On March 8th, the world celebrates International Women’s Day. On this day, we celebrate the achievements of women and raise awareness about women’s equality on a global scale. Today is the time to reflect on progress made in the world, to call for changes and to celebrate the courage and determination of women. Similarly, women in computing are furthering innovation across the globe as more women technologists are emerging in the field of STEM. Here, at the School of Computer Science, we are always working towards creating opportunities for young women in our programs and we want to continue to showcase strong work and commitment from some of our students in Bachelor of Computing. 

Maddie, 5th-year Software Engineering and co-leader of Guelph Women in Computer Science (GWiCS) 

My journey at the University of Guelph begin when I joined the Math program. I had zero coding experience and never thought of Computer Science as an option for me. I took CIS*1500 as an elective and knew that I wanted to switch to Software Engineering.

When I was first learning to code, I remember being filled with self-doubt on any problem that I faced and couldn’t solve. I think this is a common obstacle, particularly for women in STEM fields. My attitude towards challenges these days leaves room for more curiosity and less room to be afraid of failing. My advice to anyone new to the School of Computer Science would be that join student clubs. There are tons of tech-related events, conferences and hackathons that are hosted by U of G and many that are beyond U of G.

 I have personally participated in and enjoyed Hack the North, Elle Hacks, Hack Harvard and Can CWiC. In my opinion, these types of events offer a great chance to learn new skills, increases involvement in various projects and gives you a chance to make friends in the field outside of your school.
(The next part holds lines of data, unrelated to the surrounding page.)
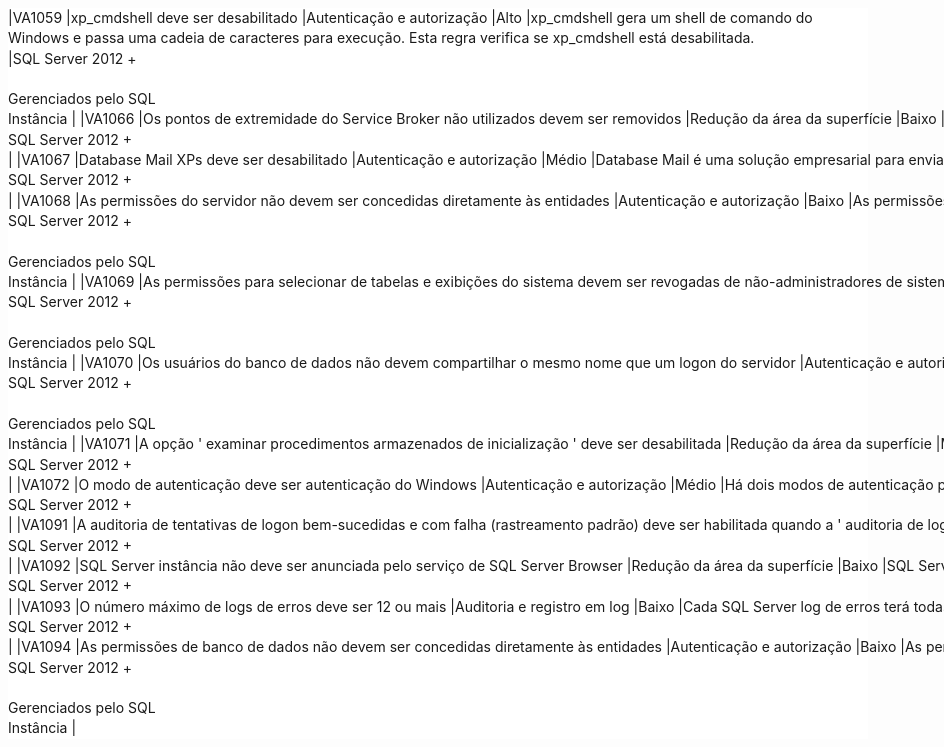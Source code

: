 |VA1059     |xp_cmdshell deve ser desabilitado         |Autenticação e autorização         |Alto         |xp_cmdshell gera um shell de comando do Windows e passa uma cadeia de caracteres para execução. Esta regra verifica se xp_cmdshell está desabilitada.         |<nobr>SQL Server 2012 +<nobr/><br/><br/>Gerenciados pelo SQL <br/>Instância         |
|VA1066     |Os pontos de extremidade do Service Broker não utilizados devem ser removidos         |Redução da área da superfície         |Baixo         |O Service Broker fornece enfileiramento e mensagens confiáveis para SQL Server. Service Broker é usado para aplicativos que usam uma única instância de SQL Server e aplicativos que distribuem o trabalho entre várias instâncias. Os pontos de extremidade do Service Broker fornecem opções para a segurança do transporte e o encaminhamento de mensagens. Essa regra enumera todos os pontos de extremidade do Service Broker. Remova os que não são usados.         |<nobr>SQL Server 2012 +<nobr/>         |
|VA1067     |Database Mail XPs deve ser desabilitado         |Autenticação e autorização         |Médio         |Database Mail é uma solução empresarial para enviar mensagens de email do SQL Server.         |<nobr>SQL Server 2012 +<nobr/>         |
|VA1068     |As permissões do servidor não devem ser concedidas diretamente às entidades         |Autenticação e autorização         |Baixo         |As permissões no nível do servidor são associadas a um objeto de nível de servidor para regular quais usuários podem obter acesso ao objeto. Essa regra verifica se não há permissões de nível de servidor concedidas diretamente aos logons.         |<nobr>SQL Server 2012 +<nobr/><br/><br/>Gerenciados pelo SQL <br/>Instância         |
|VA1069     |As permissões para selecionar de tabelas e exibições do sistema devem ser revogadas de não-administradores de sistemas         |Autenticação e autorização         |Baixo         |As permissões não sysadmin para selecionar de tabelas e exibições do sistema estão prontas para uso e normalmente são usadas por ferramentas como o SSMS. Essa regra enumera quais tabelas e exibições do sistema podem ser acessadas por não-administradores.         |<nobr>SQL Server 2012 +<nobr/><br/><br/>Gerenciados pelo SQL <br/>Instância         |
|VA1070     |Os usuários do banco de dados não devem compartilhar o mesmo nome que um logon do servidor         |Autenticação e autorização         |Baixo         |Os usuários do banco de dados podem compartilhar o mesmo nome que um logon do servidor. Essa regra valida que não há tais usuários.         |<nobr>SQL Server 2012 +<nobr/><br/><br/>Gerenciados pelo SQL <br/>Instância         |
|VA1071     |A opção ' examinar procedimentos armazenados de inicialização ' deve ser desabilitada         |Redução da área da superfície         |Médio         |Quando a ' verificação de procs de inicialização ' está habilitada SQL Server verifica e executa todos os procedimentos armazenados executados automaticamente definidos no servidor. Se essa opção estiver habilitada SQL Server verificar e executar todos os procedimentos armazenados executados automaticamente definidos no servidor. Esta regra verifica se essa opção está desabilitada.         |<nobr>SQL Server 2012 +<nobr/>         |
|VA1072     |O modo de autenticação deve ser autenticação do Windows         |Autenticação e autorização         |Médio         |Há dois modos de autenticação possíveis: modo de autenticação do Windows e modo misto. O modo misto significa que SQL Server habilita a autenticação do Windows e a autenticação do SQL Server. Essa regra verifica se o modo de autenticação está definido como autenticação do Windows.         |<nobr>SQL Server 2012 +<nobr/>         |
|VA1091     |A auditoria de tentativas de logon bem-sucedidas e com falha (rastreamento padrão) deve ser habilitada quando a ' auditoria de logon ' estiver configurada para rastrear logons         |Auditoria e registro em log         |Baixo         |SQL Server configuração de auditoria de logon permite que os administradores acompanhem o logon de usuários em instâncias do SQL Server. Se o usuário optar por contar com "auditoria de logon" para controlar os usuários que fazem logon em instâncias de SQL Server, será importante habilitá-lo para tentativas de logon bem-sucedidas e com falha.         |<nobr>SQL Server 2012 +<nobr/>         |
|VA1092     |SQL Server instância não deve ser anunciada pelo serviço de SQL Server Browser         |Redução da área da superfície         |Baixo         |SQL Server usa o serviço SQL Server Browser para enumerar as instâncias do Mecanismo de Banco de Dados instalado no computador. Isso permite que os aplicativos cliente procurem um servidor e ajuda os clientes a distinguir entre várias instâncias do Mecanismo de Banco de Dados no mesmo computador. Esta regra verifica se a instância do SQL está oculta.         |<nobr>SQL Server 2012 +<nobr/>         |
|VA1093     |O número máximo de logs de erros deve ser 12 ou mais         |Auditoria e registro em log         |Baixo         |Cada SQL Server log de erros terá todas as informações relacionadas a falhas/erros ocorridos desde a última reinicialização do SQL Server ou desde a última vez que os logs de erros foram reciclados. Essa regra verifica se o número máximo de logs de erros é 12 ou mais.         |<nobr>SQL Server 2012 +<nobr/>         |
|VA1094     |As permissões de banco de dados não devem ser concedidas diretamente às entidades         |Autenticação e autorização         |Baixo         |As permissões são regras associadas a um objeto protegível para regular quais usuários podem obter acesso ao objeto. Essa regra verifica se não há permissões de banco de dado concedidas diretamente aos usuários.         |<nobr>SQL Server 2012 +<nobr/><br/><br/>Gerenciados pelo SQL <br/>Instância         |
Julia, Software Engineering 

My love of Computer Science started at the University of Guelph at U of G’s Creative Encounters: Game Design Camp. That week we didn’t only learn how to make video games, but we also had conversations about computers. All in all, that week at camp sparked my love of Computer Science. This passion for Computer Science grew more as I entered high school, where I enrolled in CS classes every year. By the time I was applying to universities, my path of choice was a no-brainer; to study what I loved at the place where that love began. And that’s how I ended up at the University of Guelph Software Engineering program!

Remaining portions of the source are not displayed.